Detection of virulence and antibiotic resistance genes

The de novo assembly of paired-end reads from each sample was done using IDBA-UD at different k-mers [116]. The open reading frames (ORFs) were then predicted on the assembled contigs using FragGeneScan [117]. The protein sequences encoded by virulence genes of Aeromonas and Pseudomonas were retrieved from Virulence Factors Database (VFDB) [118]. Likewise, Escherichia coli virulence factors (EVF) database was created using the protein sequences encoded by different virulence genes of Escherichia coli available at VFDB [118], and Victors Virulence Factors database [119]. Distribution of antibiotic resistance genes in fish gut metagenome was analyzed using ‘The Comprehensive Antibiotic Resistance Database’ (CARD) [42, 120, 121]. The z-score for antibiotic resistome was calculated using the mean and standard deviation of the abundances of all individual antibiotic resistance genes in the fish gut metagenome. The BLASTp searches were performed using the assembled contigs to identify the virulence genes (Escherichia coli, Aeromonas spp. and Pseudomonas spp.) and major ARGs. The virulence genes and ARGs which fulfilled the following similarity criteria (cut off): e-value < 1e-5, percent identity ≥ 80%, alignment length/subject length ≥ 0.8, and alignment length/query length ≥ 0.8 were included in the study [122].

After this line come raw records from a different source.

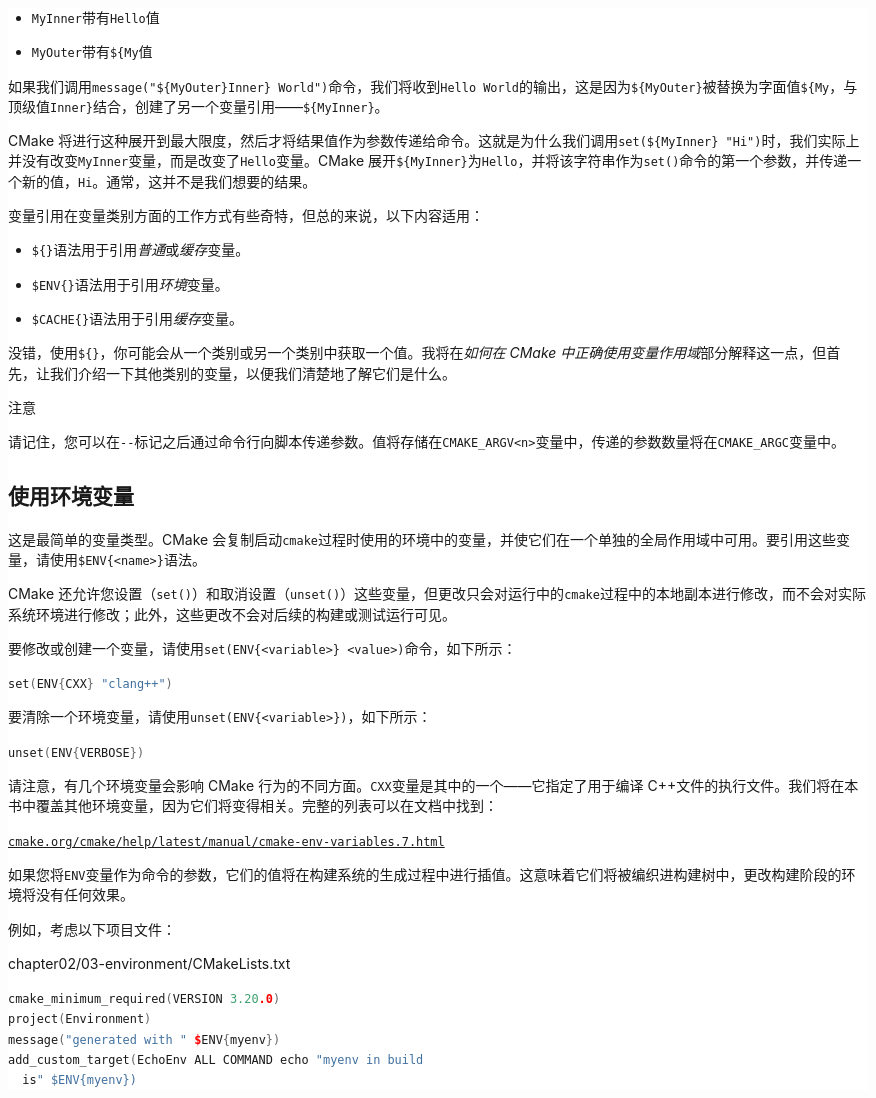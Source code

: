 +   `MyInner`带有`Hello`值

+   `MyOuter`带有`${My`值

如果我们调用`message("${MyOuter}Inner} World")`命令，我们将收到`Hello World`的输出，这是因为`${MyOuter}`被替换为字面值`${My`，与顶级值`Inner}`结合，创建了另一个变量引用——`${MyInner}`。

CMake 将进行这种展开到最大限度，然后才将结果值作为参数传递给命令。这就是为什么我们调用`set(${MyInner} "Hi")`时，我们实际上并没有改变`MyInner`变量，而是改变了`Hello`变量。CMake 展开`${MyInner}`为`Hello`，并将该字符串作为`set()`命令的第一个参数，并传递一个新的值，`Hi`。通常，这并不是我们想要的结果。

变量引用在变量类别方面的工作方式有些奇特，但总的来说，以下内容适用：

+   `${}`语法用于引用*普通*或*缓存*变量。

+   `$ENV{}`语法用于引用*环境*变量。

+   `$CACHE{}`语法用于引用*缓存*变量。

没错，使用`${}`，你可能会从一个类别或另一个类别中获取一个值。我将在*如何在 CMake 中正确使用变量作用域*部分解释这一点，但首先，让我们介绍一下其他类别的变量，以便我们清楚地了解它们是什么。

注意

请记住，您可以在`--`标记之后通过命令行向脚本传递参数。值将存储在`CMAKE_ARGV<n>`变量中，传递的参数数量将在`CMAKE_ARGC`变量中。

## 使用环境变量

这是最简单的变量类型。CMake 会复制启动`cmake`过程时使用的环境中的变量，并使它们在一个单独的全局作用域中可用。要引用这些变量，请使用`$ENV{<name>}`语法。

CMake 还允许您设置（`set()`）和取消设置（`unset()`）这些变量，但更改只会对运行中的`cmake`过程中的本地副本进行修改，而不会对实际系统环境进行修改；此外，这些更改不会对后续的构建或测试运行可见。

要修改或创建一个变量，请使用`set(ENV{<variable>} <value>)`命令，如下所示：

```cpp
set(ENV{CXX} "clang++")
```

要清除一个环境变量，请使用`unset(ENV{<variable>})`，如下所示：

```cpp
unset(ENV{VERBOSE})
```

请注意，有几个环境变量会影响 CMake 行为的不同方面。`CXX`变量是其中的一个——它指定了用于编译 C++文件的执行文件。我们将在本书中覆盖其他环境变量，因为它们将变得相关。完整的列表可以在文档中找到：

[`cmake.org/cmake/help/latest/manual/cmake-env-variables.7.html`](https://cmake.org/cmake/help/latest/manual/cmake-env-variables.7.html)

如果您将`ENV`变量作为命令的参数，它们的值将在构建系统的生成过程中进行插值。这意味着它们将被编织进构建树中，更改构建阶段的环境将没有任何效果。

例如，考虑以下项目文件：

chapter02/03-environment/CMakeLists.txt

```cpp
cmake_minimum_required(VERSION 3.20.0)
project(Environment)
message("generated with " $ENV{myenv})
add_custom_target(EchoEnv ALL COMMAND echo "myenv in build
  is" $ENV{myenv})
```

Assembly of the microbial genome and comparative genomics

The microbial genome was reconstructed from the gut metagenome sequence using Metabat2 [123, 124]. The quality and completeness of the assembled genome was checked using CheckM [125]. The reconstructed genome was annotated using Rapid Annotations using Subsystems Technology (RAST) [126]. For comparative genome analysis, all the nearest neighbours annotated in RAST, as well as the representative genotypes available at National Center for Biotechnology Information (NCBI), were included [127]. Whole genome-based ANI analysis was done, and genomes were clustered using kmeans clustering. The clustering analysis revealed the monophyletic neighbours of the metagenome assembled genome (MAG) and orthologous gene identification was performed using the GET_HOMOLOGUES pipeline [128] at the following criteria: -E value 1e-5 (expectation value), −C > 75 (percentage coverage in BLAST alignments) and -F 1.5 (inflation value).